> _Supplied material_:
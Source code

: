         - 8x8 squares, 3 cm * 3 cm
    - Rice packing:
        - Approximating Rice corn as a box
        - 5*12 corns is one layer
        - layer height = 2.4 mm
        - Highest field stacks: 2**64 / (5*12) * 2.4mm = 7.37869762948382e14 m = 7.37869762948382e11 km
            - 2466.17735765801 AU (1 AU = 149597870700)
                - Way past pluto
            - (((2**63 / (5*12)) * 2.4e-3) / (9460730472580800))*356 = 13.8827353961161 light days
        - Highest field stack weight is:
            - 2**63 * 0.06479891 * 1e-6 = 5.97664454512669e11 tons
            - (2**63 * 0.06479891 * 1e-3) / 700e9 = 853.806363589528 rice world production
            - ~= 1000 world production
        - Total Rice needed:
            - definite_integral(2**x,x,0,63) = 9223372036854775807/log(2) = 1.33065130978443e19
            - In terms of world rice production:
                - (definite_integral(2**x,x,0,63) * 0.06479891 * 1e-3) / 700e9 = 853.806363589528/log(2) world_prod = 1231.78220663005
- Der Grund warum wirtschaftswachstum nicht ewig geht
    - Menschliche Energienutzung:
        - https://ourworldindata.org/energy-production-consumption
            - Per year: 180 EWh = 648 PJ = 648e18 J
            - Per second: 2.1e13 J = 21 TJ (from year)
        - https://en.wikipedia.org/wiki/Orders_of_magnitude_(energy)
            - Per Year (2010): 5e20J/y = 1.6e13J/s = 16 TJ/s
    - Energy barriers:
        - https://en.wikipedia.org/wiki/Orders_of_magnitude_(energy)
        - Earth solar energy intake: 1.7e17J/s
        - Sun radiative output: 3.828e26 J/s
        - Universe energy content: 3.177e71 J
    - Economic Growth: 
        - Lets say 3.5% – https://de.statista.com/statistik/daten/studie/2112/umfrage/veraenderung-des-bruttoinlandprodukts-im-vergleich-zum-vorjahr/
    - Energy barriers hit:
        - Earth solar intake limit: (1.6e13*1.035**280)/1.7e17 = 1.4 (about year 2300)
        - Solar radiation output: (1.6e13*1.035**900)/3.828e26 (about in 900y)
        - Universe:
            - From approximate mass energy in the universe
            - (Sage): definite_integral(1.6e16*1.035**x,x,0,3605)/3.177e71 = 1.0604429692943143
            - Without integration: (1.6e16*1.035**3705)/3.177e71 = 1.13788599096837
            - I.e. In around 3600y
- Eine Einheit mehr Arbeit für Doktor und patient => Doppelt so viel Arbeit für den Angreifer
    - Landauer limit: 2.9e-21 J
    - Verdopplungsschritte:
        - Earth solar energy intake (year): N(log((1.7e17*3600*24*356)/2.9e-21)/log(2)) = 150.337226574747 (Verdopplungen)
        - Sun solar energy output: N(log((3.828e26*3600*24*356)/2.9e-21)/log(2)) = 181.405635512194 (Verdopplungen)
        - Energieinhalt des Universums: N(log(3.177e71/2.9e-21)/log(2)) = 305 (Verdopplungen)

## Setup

> _What the task asks_:
With "about" as the search string, filter the records and return each line that has it.

> _Solution to this task_:
        - Earth solar intake limit: (1.6e13*1.035**280)/1.7e17 = 1.4 (about year 2300)
        - Solar radiation output: (1.6e13*1.035**900)/3.828e26 (about in 900y)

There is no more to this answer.